Objective: These analyses, conducted on a data set drawn from a previously reported, open-label, multicentre, prospective study, examined the effect of lamotrigine on mood in adults aged ≥50 years with epilepsy and co-morbid depressive symptoms. All subjects were receiving background AED therapy at baseline.

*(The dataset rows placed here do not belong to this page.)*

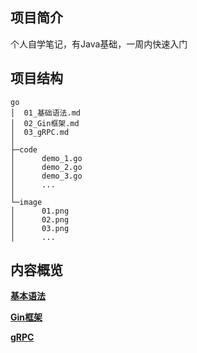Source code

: ## 项目简介

个人自学笔记，有Java基础，一周内快速入门

## 项目结构
```text
go
│  01_基础语法.md
│  02_Gin框架.md
│  03_gRPC.md
│
├─code
│      demo_1.go
│      demo_2.go
│      demo_3.go
│      ...
│
└─image
│      01.png
│      02.png
│      03.png
│      ...
```

## 内容概览

**[基本语法](https://github.com/NaraLuwan/go/blob/main/01_%E5%9F%BA%E7%A1%80%E8%AF%AD%E6%B3%95.md)**

**[Gin框架](https://github.com/NaraLuwan/go/blob/main/02_Gin%E6%A1%86%E6%9E%B6.md)**

**[gRPC](https://github.com/NaraLuwan/go/blob/main/03_gRPC.md)**
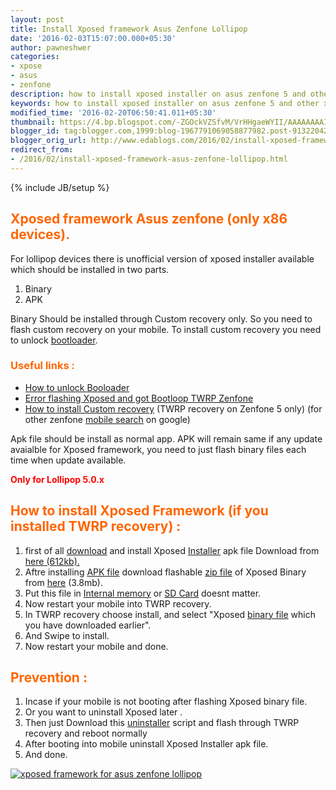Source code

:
 ```yaml
---
layout: post
title: Install Xposed framework Asus Zenfone Lollipop
date: '2016-02-03T15:07:00.000+05:30'
author: pawneshwer
categories:
- xpose
- asus
- zenfone
description: how to install xposed installer on asus zenfone 5 and other x86 based mobiles easily from twrp without pc,without bootloop easily,xposed framework asus zenfone lollipop
keywords: how to install xposed installer on asus zenfone 5 and other x86 based mobiles easily from twrp without pc,without bootloop easily,xposed framework asus zenfone lollipop
modified_time: '2016-02-20T06:50:41.011+05:30'
thumbnail: https://4.bp.blogspot.com/-ZGOckVZSfvM/VrHHgaeWYII/AAAAAAAAIMI/03-oo6bIrQY/s72-c/Screenshot_2016-02-03-14-36-51%2Bcopy.jpg
blogger_id: tag:blogger.com,1999:blog-1967791069058877982.post-9132204233715221907
blogger_orig_url: http://www.edablogs.com/2016/02/install-xposed-framework-asus-zenfone-lollipop.html
redirect_from:
- /2016/02/install-xposed-framework-asus-zenfone-lollipop.html
---
```


{% include JB/setup %}

## <span style="color: #ff6600;">Xposed framework Asus zenfone (only x86 devices).</span>

For lollipop devices there is unofficial version of xposed installer available which should be installed in two parts.

1.  Binary
2.  APK

Binary Should be installed through Custom recovery only. So you need to flash custom recovery on your mobile. To install custom recovery you need to unlock [bootloader](http://en.wikipedia.org/wiki/Booting "Booting").

### <span style="color: #ff6600;">Useful links :</span>

*   [How to unlock Booloader](https://www.edablogs.com/2015/07/Lock-unlock-bootloader-in-asus-zenfone.html "Unlock bootloader on Asus Zenfone")
*   [Error flashing Xposed and got Bootloop TWRP Zenfone](https://www.edablogs.com/2016/02/error-flashing-xposed-and-got-bootloop-twrp-zenfone.html "Error flashing Xposed and got Bootloop TWRP Zenfone")
*   [How to install Custom recovery](https://www.edablogs.com/2015/06/twrp-recovery-for-zenfone-5-stable.html "TWRP recovery for asus zenfone 5") (TWRP recovery on Zenfone 5 only) (for other zenfone [mobile search](http://en.wikipedia.org/wiki/Mobile_search "Mobile search") on google)

Apk file should be install as normal app. APK will remain same if any update avaialble for Xposed framework, you need to just flash binary files each time when update available.

<span style="color: #ff0000;">**Only for Lollipop 5.0.x**</span>

## <span style="color: #ff6600;">How to install Xposed Framework (if you installed TWRP recovery) :</span>

1.  first of all [download](http://en.wikipedia.org/wiki/Uploading_and_downloading "Uploading and downloading") and install Xposed [Installer](http://en.wikipedia.org/wiki/Installation_%28computer_programs%29 "Installation (computer programs)") apk file Download from [here (612kb).](https://userscloud.com/cks6u5neryx2 "Download Xposed installer for lollipop")
2.  Aftre installing [APK file](http://en.wikipedia.org/wiki/APK_%28file_format%29 "APK (file format)") download flashable [zip file](http://en.wikipedia.org/wiki/Zip_%28file_format%29 "Zip (file format)") of Xposed Binary from [here](https://userscloud.com/eu5y2f8udilx "Download Xposed binary for lollipop") (3.8mb).
3.  Put this file in [Internal memory](http://en.wikipedia.org/wiki/Computer_data_storage "Computer data storage") or [SD Card](http://www.sdcard.org "Secure Digital") doesnt matter.
4.  Now restart your mobile into TWRP recovery.
5.  In TWRP recovery choose install, and select "Xposed [binary file](http://en.wikipedia.org/wiki/Binary_file "Binary file") which you have downloaded earlier".
6.  And Swipe to install.
7.  Now restart your mobile and done.

## <span style="color: #ff6600;">Prevention :</span>

1.  Incase if your mobile is not booting after flashing Xposed binary file.
2.  Or you want to uninstall Xposed later .
3.  Then just Download this [uninstaller](http://en.wikipedia.org/wiki/Uninstaller "Uninstaller") script and flash through TWRP recovery and reboot normally
4.  After booting into mobile uninstall Xposed Installer apk file.
5.  And done.

[![xposed framework for asus zenfone lollipop](https://4.bp.blogspot.com/-ZGOckVZSfvM/VrHHgaeWYII/AAAAAAAAIMI/03-oo6bIrQY/s320/Screenshot_2016-02-03-14-36-51%2Bcopy.jpg "xposed framework for asus zenfone lollipop")](https://4.bp.blogspot.com/-ZGOckVZSfvM/VrHHgaeWYII/AAAAAAAAIMI/03-oo6bIrQY/s1600/Screenshot_2016-02-03-14-36-51%2Bcopy.jpg)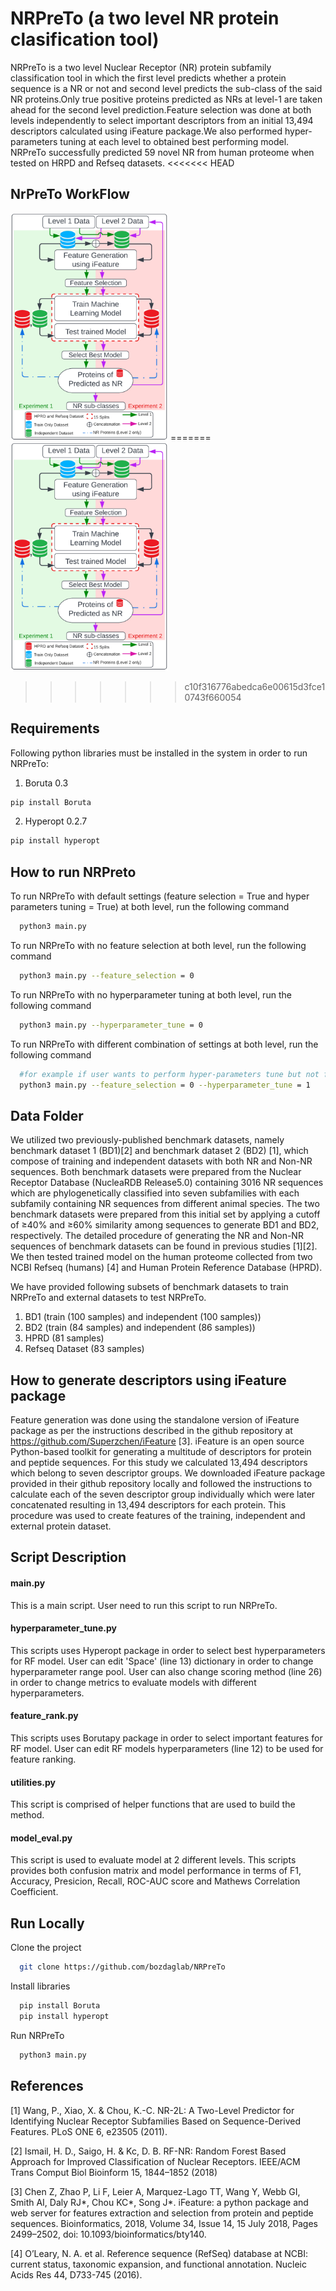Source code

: 
# NRPreTo (a two level NR protein clasification tool)
NRPreTo is a two level Nuclear Receptor (NR) protein subfamily classification tool in which the first level predicts whether a protein sequence is a NR or not and second level predicts the sub-class of the said NR proteins.Only true positive proteins predicted as NRs at level-1 are taken ahead for the second level prediction.Feature selection was done at both levels independently to select important descriptors from an initial 13,494 descriptors calculated using iFeature package.We also performed hyper-parameters tuning at each level to obtained best performing model. NRPreTo successfully predicted 59 novel NR from human proteome when tested on HRPD and Refseq datasets.
<<<<<<< HEAD
## NrPreTo WorkFlow
<img src="NrPreTo_workflow.png" width="50%" height="50%" class="centerImage" />
=======

<img src="NrPreTo_workflow.png" width="50%" height="50%" class="centerImage" alt="NrPreTo Workflow"/>

>>>>>>> c10f316776abedca6e00615d3fce10743f660054
## Requirements

Following python libraries must be installed in the system in order to run NRPreTo:
1. Boruta 0.3
```bash
pip install Boruta
```
2. Hyperopt 0.2.7
```bash
pip install hyperopt
```
    
## How to run NRPreto

To run NRPreTo with default settings (feature selection = True and hyper parameters tuning = True) at both level, run the following command

```bash
  python3 main.py 
```
To run NRPreTo with no feature selection at both level, run the following command

```bash
  python3 main.py --feature_selection = 0
```

To run NRPreTo with no hyperparameter tuning at both level, run the following command

```bash
  python3 main.py --hyperparameter_tune = 0
```
To run NRPreTo with different combination of settings at both level, run the following command

```bash
  #for example if user wants to perform hyper-parameters tune but not feature selection, execute following line of code
  python3 main.py --feature_selection = 0 --hyperparameter_tune = 1
```
## Data Folder

We utilized two previously-published benchmark datasets, namely 
benchmark dataset 1 (BD1)[2] and benchmark dataset 2 (BD2) 
[1], which compose of training and independent datasets with 
both NR and Non-NR sequences.  Both benchmark datasets were prepared from the Nuclear Receptor 
Database (NucleaRDB Release5.0) containing 3016 NR sequences which 
are phylogenetically classified into seven subfamilies with each 
subfamily containing NR sequences from different animal species. 
The two benchmark datasets were prepared from this initial set by 
applying a cutoff of ≥40% and ≥60% similarity among sequences to 
generate BD1 and BD2, respectively.  The detailed procedure of 
generating the NR and Non-NR sequences of benchmark datasets can 
be found in previous studies [1][2]. We then tested trained model on
 the human proteome collected from two NCBI Refseq 
(humans) [4] and Human Protein Reference Database (HPRD).

We have provided following subsets of benchmark datasets to train NRPreTo and
external datasets to test NRPreTo. 

1. BD1 (train (100 samples) and independent (100 samples))
2. BD2 (train (84 samples) and independent (86 samples))
3. HPRD (81 samples)
4. Refseq Dataset (83 samples)



## How to generate descriptors using iFeature package

Feature generation was done using the standalone version of 
iFeature package as per the instructions described in the github 
repository at https://github.com/Superzchen/iFeature [3]. iFeature 
is an open source Python-based toolkit for generating a multitude 
of descriptors for protein and peptide sequences. For this study 
we calculated 13,494 descriptors which belong to seven descriptor 
groups. We downloaded iFeature package provided 
in their github repository locally and followed the instructions 
to calculate each of the seven descriptor group individually which 
were later concatenated resulting in 13,494 descriptors for each 
protein. This procedure was used to create features of the training, independent 
and external protein dataset.


## Script Description

#### main.py
This is a main script. User need to run this script to run NRPreTo. 

#### hyperparameter_tune.py
This scripts uses Hyperopt package in order to select best hyperparameters for RF model. User can edit 'Space' (line 13) dictionary in order to change hyperparameter range pool. User can also change scoring method (line 26) in order to change metrics to evaluate models with different hyperparameters.

#### feature_rank.py
This scripts uses Borutapy package in order to select important features for RF model. User can edit RF models hyperparameters (line 12) to be used for feature ranking.

#### utilities.py
This script is comprised of helper functions that are used to build the method.

#### model_eval.py
This script is used to evaluate model at 2 different levels. This scripts provides both confusion matrix and model performance in terms of F1, Accuracy, Presicion, Recall, ROC-AUC score and Mathews Correlation Coefficient.




## Run Locally

Clone the project

```bash
  git clone https://github.com/bozdaglab/NRPreTo
```

Install libraries

```bash
  pip install Boruta
  pip install hyperopt
```

Run NRPreTo

```bash
  python3 main.py 
```


## References
[1] Wang, P., Xiao, X. & Chou, K.-C. NR-2L: A Two-Level Predictor for Identifying Nuclear Receptor Subfamilies Based on Sequence-Derived Features. PLoS ONE 6, e23505 (2011).

[2] Ismail, H. D., Saigo, H. & Kc, D. B. RF-NR: Random Forest Based Approach for Improved Classification of Nuclear Receptors. IEEE/ACM Trans Comput Biol Bioinform 15, 1844–1852 (2018)

[3] Chen Z, Zhao P, Li F, Leier A, Marquez-Lago TT, Wang Y, Webb GI, Smith AI, Daly RJ*, Chou KC*, Song J*. iFeature: a python package and web server for features extraction and selection from protein and peptide sequences. Bioinformatics, 2018, Volume 34, Issue 14, 15 July 2018, Pages 2499–2502, doi: 10.1093/bioinformatics/bty140.

[4] O’Leary, N. A. et al. Reference sequence (RefSeq) database at NCBI: current status, taxonomic expansion, and functional annotation. Nucleic Acids Res 44, D733-745 (2016).

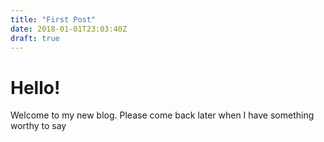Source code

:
 ```yaml
---
title: "First Post"
date: 2018-01-01T23:03:40Z
draft: true
---
```

# Hello!

Welcome to my new blog. Please come back later when I have something worthy to say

Methods: Of the 158 subjects enrolled in the initial study, 40 adults (24 women, 16 men) met the age criterion for these analyses. The study consisted of a screening/baseline phase and four treatment phases over 36 weeks: lamotrigine escalation phase (7 weeks); lamotrigine maintenance or adjunctive therapy phase (12 weeks); concomitant AED withdrawal phase (5 weeks); and lamotrigine monotherapy phase (12 weeks). Psychometric evaluation of mood utilized the Beck Depression Inventory (BDI-II), Center for Epidemiological Studies Depression Scale (CES-D), the Neurological Disorders Depression Inventory in Epilepsy (NDDI-E) and the Profile of Mood States (POMS). Scores at the end of the adjunctive and monotherapy phases were compared with baseline scores. Lower scores on these scales indicate less depressive symptomatology.
Results: Mean baseline scores for the BDI-II, CES-D, NDDI-E and POMS were 15.8, 24.3, 13.8 and 57.7, respectively. Change scores were statistically significant (p < 0.01) compared with baseline at the end of the adjunctive and monotherapy phases for all four psychometric measures of mood, with the exceptions of BDI-II and NDDI-E at the end of the adjunctive phase.
Conclusions: The older adults in these analyses presented with low to moderate levels of depressive symptoms. Addition of lamotrigine to background AED therapy demonstrated antidepressant activity similar to that for the whole sample in the initial study. Given that the onset and prevalence of epilepsy are higher in older adults than in any other age group, pharmacological treatment for epilepsy in older patients that might also confer antidepressant therapy may be particularly beneficial.